:: RECORDS PROVIDED ::

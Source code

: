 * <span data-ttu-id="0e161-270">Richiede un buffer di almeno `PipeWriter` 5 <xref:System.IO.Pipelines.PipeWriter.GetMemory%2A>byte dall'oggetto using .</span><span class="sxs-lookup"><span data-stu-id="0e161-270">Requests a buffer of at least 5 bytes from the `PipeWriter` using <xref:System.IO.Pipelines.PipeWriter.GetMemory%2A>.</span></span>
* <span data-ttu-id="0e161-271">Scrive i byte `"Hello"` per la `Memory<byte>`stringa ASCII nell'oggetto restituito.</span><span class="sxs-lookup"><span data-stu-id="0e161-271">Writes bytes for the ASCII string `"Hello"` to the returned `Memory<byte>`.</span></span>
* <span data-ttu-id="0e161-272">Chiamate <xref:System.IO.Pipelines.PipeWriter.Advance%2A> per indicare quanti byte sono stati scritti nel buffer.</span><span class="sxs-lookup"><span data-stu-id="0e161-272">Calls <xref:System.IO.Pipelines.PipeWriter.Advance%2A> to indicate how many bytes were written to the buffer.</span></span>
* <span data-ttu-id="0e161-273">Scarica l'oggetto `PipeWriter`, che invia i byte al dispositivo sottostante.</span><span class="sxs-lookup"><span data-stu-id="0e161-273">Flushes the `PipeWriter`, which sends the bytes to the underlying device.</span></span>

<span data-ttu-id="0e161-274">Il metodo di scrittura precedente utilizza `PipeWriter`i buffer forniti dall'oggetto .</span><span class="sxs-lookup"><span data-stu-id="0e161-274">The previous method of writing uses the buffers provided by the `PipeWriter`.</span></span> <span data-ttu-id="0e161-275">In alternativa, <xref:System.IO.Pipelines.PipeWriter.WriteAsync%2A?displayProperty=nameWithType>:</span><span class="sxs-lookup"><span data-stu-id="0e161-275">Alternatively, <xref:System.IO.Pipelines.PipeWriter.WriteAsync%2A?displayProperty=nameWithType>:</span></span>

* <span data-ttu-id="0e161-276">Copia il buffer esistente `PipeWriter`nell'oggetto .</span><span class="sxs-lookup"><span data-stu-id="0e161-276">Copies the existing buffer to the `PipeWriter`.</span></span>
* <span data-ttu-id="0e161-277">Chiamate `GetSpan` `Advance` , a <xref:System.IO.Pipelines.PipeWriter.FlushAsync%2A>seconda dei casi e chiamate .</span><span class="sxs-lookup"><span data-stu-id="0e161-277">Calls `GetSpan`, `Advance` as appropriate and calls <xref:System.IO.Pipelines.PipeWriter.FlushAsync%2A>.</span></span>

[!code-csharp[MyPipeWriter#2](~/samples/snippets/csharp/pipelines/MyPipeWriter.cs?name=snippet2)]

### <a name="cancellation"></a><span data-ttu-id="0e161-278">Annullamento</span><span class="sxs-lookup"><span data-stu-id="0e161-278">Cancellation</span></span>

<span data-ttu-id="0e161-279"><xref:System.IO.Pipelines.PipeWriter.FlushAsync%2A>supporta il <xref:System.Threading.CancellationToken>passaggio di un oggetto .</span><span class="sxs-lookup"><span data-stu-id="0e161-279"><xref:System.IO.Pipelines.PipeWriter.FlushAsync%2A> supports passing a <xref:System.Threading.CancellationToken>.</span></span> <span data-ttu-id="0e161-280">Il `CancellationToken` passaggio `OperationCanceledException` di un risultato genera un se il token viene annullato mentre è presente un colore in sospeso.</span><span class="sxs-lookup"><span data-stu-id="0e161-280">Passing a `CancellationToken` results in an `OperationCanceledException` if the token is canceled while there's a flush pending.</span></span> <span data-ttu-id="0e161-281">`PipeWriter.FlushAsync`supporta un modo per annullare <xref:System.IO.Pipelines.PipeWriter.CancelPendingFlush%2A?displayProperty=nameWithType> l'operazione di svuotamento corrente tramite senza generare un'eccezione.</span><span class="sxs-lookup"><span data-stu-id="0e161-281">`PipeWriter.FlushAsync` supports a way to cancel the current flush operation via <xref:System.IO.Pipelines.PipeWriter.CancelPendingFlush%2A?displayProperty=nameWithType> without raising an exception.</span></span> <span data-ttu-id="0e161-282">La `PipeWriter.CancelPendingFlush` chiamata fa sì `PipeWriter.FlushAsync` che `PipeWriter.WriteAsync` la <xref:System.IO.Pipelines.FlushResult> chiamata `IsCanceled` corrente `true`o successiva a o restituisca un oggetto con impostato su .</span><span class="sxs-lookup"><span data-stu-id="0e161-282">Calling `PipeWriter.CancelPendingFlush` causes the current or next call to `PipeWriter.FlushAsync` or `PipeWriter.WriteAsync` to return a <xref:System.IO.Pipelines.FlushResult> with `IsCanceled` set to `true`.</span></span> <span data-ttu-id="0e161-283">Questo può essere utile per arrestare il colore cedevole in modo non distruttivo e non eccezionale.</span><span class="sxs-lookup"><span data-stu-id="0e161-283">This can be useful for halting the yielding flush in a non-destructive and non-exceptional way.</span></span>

:::

> _ACTIVITY_
Give every record again, exactly as it reads.

> _EXPECTED ANSWER_
Source code

: * <span data-ttu-id="0e161-270">Richiede un buffer di almeno `PipeWriter` 5 <xref:System.IO.Pipelines.PipeWriter.GetMemory%2A>byte dall'oggetto using .</span><span class="sxs-lookup"><span data-stu-id="0e161-270">Requests a buffer of at least 5 bytes from the `PipeWriter` using <xref:System.IO.Pipelines.PipeWriter.GetMemory%2A>.</span></span>
* <span data-ttu-id="0e161-271">Scrive i byte `"Hello"` per la `Memory<byte>`stringa ASCII nell'oggetto restituito.</span><span class="sxs-lookup"><span data-stu-id="0e161-271">Writes bytes for the ASCII string `"Hello"` to the returned `Memory<byte>`.</span></span>
* <span data-ttu-id="0e161-272">Chiamate <xref:System.IO.Pipelines.PipeWriter.Advance%2A> per indicare quanti byte sono stati scritti nel buffer.</span><span class="sxs-lookup"><span data-stu-id="0e161-272">Calls <xref:System.IO.Pipelines.PipeWriter.Advance%2A> to indicate how many bytes were written to the buffer.</span></span>
* <span data-ttu-id="0e161-273">Scarica l'oggetto `PipeWriter`, che invia i byte al dispositivo sottostante.</span><span class="sxs-lookup"><span data-stu-id="0e161-273">Flushes the `PipeWriter`, which sends the bytes to the underlying device.</span></span>

<span data-ttu-id="0e161-274">Il metodo di scrittura precedente utilizza `PipeWriter`i buffer forniti dall'oggetto .</span><span class="sxs-lookup"><span data-stu-id="0e161-274">The previous method of writing uses the buffers provided by the `PipeWriter`.</span></span> <span data-ttu-id="0e161-275">In alternativa, <xref:System.IO.Pipelines.PipeWriter.WriteAsync%2A?displayProperty=nameWithType>:</span><span class="sxs-lookup"><span data-stu-id="0e161-275">Alternatively, <xref:System.IO.Pipelines.PipeWriter.WriteAsync%2A?displayProperty=nameWithType>:</span></span>

* <span data-ttu-id="0e161-276">Copia il buffer esistente `PipeWriter`nell'oggetto .</span><span class="sxs-lookup"><span data-stu-id="0e161-276">Copies the existing buffer to the `PipeWriter`.</span></span>
* <span data-ttu-id="0e161-277">Chiamate `GetSpan` `Advance` , a <xref:System.IO.Pipelines.PipeWriter.FlushAsync%2A>seconda dei casi e chiamate .</span><span class="sxs-lookup"><span data-stu-id="0e161-277">Calls `GetSpan`, `Advance` as appropriate and calls <xref:System.IO.Pipelines.PipeWriter.FlushAsync%2A>.</span></span>

[!code-csharp[MyPipeWriter#2](~/samples/snippets/csharp/pipelines/MyPipeWriter.cs?name=snippet2)]

### <a name="cancellation"></a><span data-ttu-id="0e161-278">Annullamento</span><span class="sxs-lookup"><span data-stu-id="0e161-278">Cancellation</span></span>

<span data-ttu-id="0e161-279"><xref:System.IO.Pipelines.PipeWriter.FlushAsync%2A>supporta il <xref:System.Threading.CancellationToken>passaggio di un oggetto .</span><span class="sxs-lookup"><span data-stu-id="0e161-279"><xref:System.IO.Pipelines.PipeWriter.FlushAsync%2A> supports passing a <xref:System.Threading.CancellationToken>.</span></span> <span data-ttu-id="0e161-280">Il `CancellationToken` passaggio `OperationCanceledException` di un risultato genera un se il token viene annullato mentre è presente un colore in sospeso.</span><span class="sxs-lookup"><span data-stu-id="0e161-280">Passing a `CancellationToken` results in an `OperationCanceledException` if the token is canceled while there's a flush pending.</span></span> <span data-ttu-id="0e161-281">`PipeWriter.FlushAsync`supporta un modo per annullare <xref:System.IO.Pipelines.PipeWriter.CancelPendingFlush%2A?displayProperty=nameWithType> l'operazione di svuotamento corrente tramite senza generare un'eccezione.</span><span class="sxs-lookup"><span data-stu-id="0e161-281">`PipeWriter.FlushAsync` supports a way to cancel the current flush operation via <xref:System.IO.Pipelines.PipeWriter.CancelPendingFlush%2A?displayProperty=nameWithType> without raising an exception.</span></span> <span data-ttu-id="0e161-282">La `PipeWriter.CancelPendingFlush` chiamata fa sì `PipeWriter.FlushAsync` che `PipeWriter.WriteAsync` la <xref:System.IO.Pipelines.FlushResult> chiamata `IsCanceled` corrente `true`o successiva a o restituisca un oggetto con impostato su .</span><span class="sxs-lookup"><span data-stu-id="0e161-282">Calling `PipeWriter.CancelPendingFlush` causes the current or next call to `PipeWriter.FlushAsync` or `PipeWriter.WriteAsync` to return a <xref:System.IO.Pipelines.FlushResult> with `IsCanceled` set to `true`.</span></span> <span data-ttu-id="0e161-283">Questo può essere utile per arrestare il colore cedevole in modo non distruttivo e non eccezionale.</span><span class="sxs-lookup"><span data-stu-id="0e161-283">This can be useful for halting the yielding flush in a non-destructive and non-exceptional way.</span></span>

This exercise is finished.